DESCRIPTION OF THE TASK: Return a copy of each line in the listing that includes the word "with".

SOURCE MATERIAL:
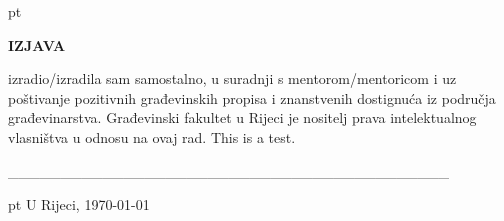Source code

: \thispagestyle{empty}
\mbox{}
\thispagestyle{empty}


 pt

\begin{center}
{\fontsize{14pt}{16.8pt}\selectfont \textbf{IZJAVA}\par}\par
\end{center}\par

\vspace{\baselineskip}

\vspace{\baselineskip}

\begin{justify}
	\begin{onehalfspace}
\vrsta izradio/izradila sam samostalno, u suradnji s mentorom/mentoricom i uz poštivanje pozitivnih građevinskih propisa i znanstvenih dostignuća iz područja građevinarstva. Građevinski fakultet u Rijeci je nositelj prava intelektualnog vlasništva u odnosu na ovaj rad.
This is a test.
	\end{onehalfspace}

\end{justify}\par

\vspace{\baselineskip}

\vspace{\baselineskip}

\vspace{\baselineskip}
\_\_\_\_\_\_\_\_\_\_\_\_\_\_\_\_\_\_\_\_\_\_\_\_\_\_\_\_\_\_\_\_\_\_\_\_\_\_\_\_\_\_ \par

{\autor}\par



 pt
U Rijeci, {\today}\par

\newpage

\thispagestyle{empty}
\mbox{}
\thispagestyle{empty}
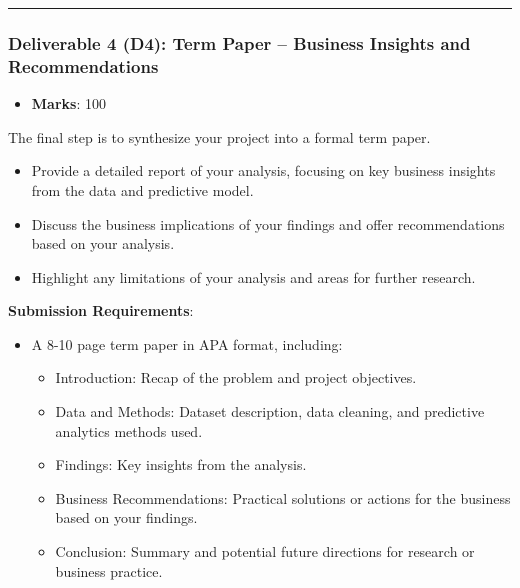\documentclass[
]{article}
\providecommand{\tightlist}{%
  \setlength{\itemsep}{0pt}\setlength{\parskip}{0pt}}
\begin{document}
\begin{center}\rule{0.5\linewidth}{0.5pt}\end{center}

\subsubsection{\texorpdfstring{\textbf{Deliverable 4 (D4): Term Paper --
Business Insights and
Recommendations}}{Deliverable 4 (D4): Term Paper -- Business Insights and Recommendations}}\label{deliverable-4-d4-term-paper-business-insights-and-recommendations}

\begin{itemize}
\tightlist
\item
  \textbf{Marks}: 100
\end{itemize}

The final step is to synthesize your project into a formal term paper.

\begin{itemize}
\tightlist
\item
  Provide a detailed report of your analysis, focusing on key business
  insights from the data and predictive model.
\item
  Discuss the business implications of your findings and offer
  recommendations based on your analysis.
\item
  Highlight any limitations of your analysis and areas for further
  research.
\end{itemize}

\textbf{Submission Requirements}:

\begin{itemize}
\tightlist
\item
  A 8-10 page term paper in APA format, including:

  \begin{itemize}
  \tightlist
  \item
    Introduction: Recap of the problem and project objectives.
  \item
    Data and Methods: Dataset description, data cleaning, and predictive
    analytics methods used.
  \item
    Findings: Key insights from the analysis.
  \item
    Business Recommendations: Practical solutions or actions for the
    business based on your findings.
  \item
    Conclusion: Summary and potential future directions for research or
    business practice.
  \end{itemize}
\end{itemize}
\end{document}
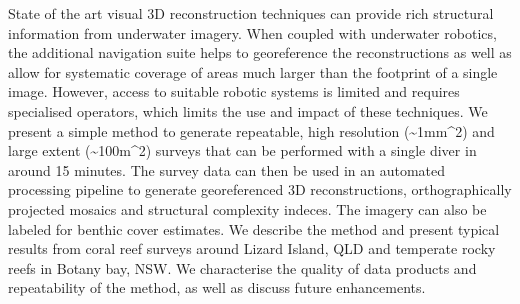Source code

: State of the art visual 3D reconstruction techniques can provide rich structural information from underwater imagery. When coupled with underwater robotics, the additional navigation suite helps to georeference the reconstructions as well as allow for systematic coverage of areas much larger than the footprint of a single image. However, access to suitable robotic systems is limited and requires specialised operators, which limits the use and impact of these techniques.
We present a simple method to generate repeatable, high resolution (\sim{1mm^{2}}) and large extent (\sim{100m^{2}}) surveys that can be performed with a single diver in around 15 minutes. The survey data can then be used in an automated processing pipeline to generate georeferenced 3D reconstructions, orthographically projected mosaics and structural complexity indeces. The imagery can also be labeled for benthic cover estimates.
We describe the method and present typical results from coral reef surveys around Lizard Island, QLD and temperate rocky reefs in Botany bay, NSW. We characterise the quality of data products and repeatability of the method, as well as discuss future enhancements.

YOUR SOLUTION:
: State of the art visual 3D reconstruction techniques can provide rich structural information from underwater imagery. When coupled with underwater robotics, the additional navigation suite helps to georeference the reconstructions as well as allow for systematic coverage of areas much larger than the footprint of a single image. However, access to suitable robotic systems is limited and requires specialised operators, which limits the use and impact of these techniques.
We present a simple method to generate repeatable, high resolution (\sim{1mm^{2}}) and large extent (\sim{100m^{2}}) surveys that can be performed with a single diver in around 15 minutes. The survey data can then be used in an automated processing pipeline to generate georeferenced 3D reconstructions, orthographically projected mosaics and structural complexity indeces. The imagery can also be labeled for benthic cover estimates.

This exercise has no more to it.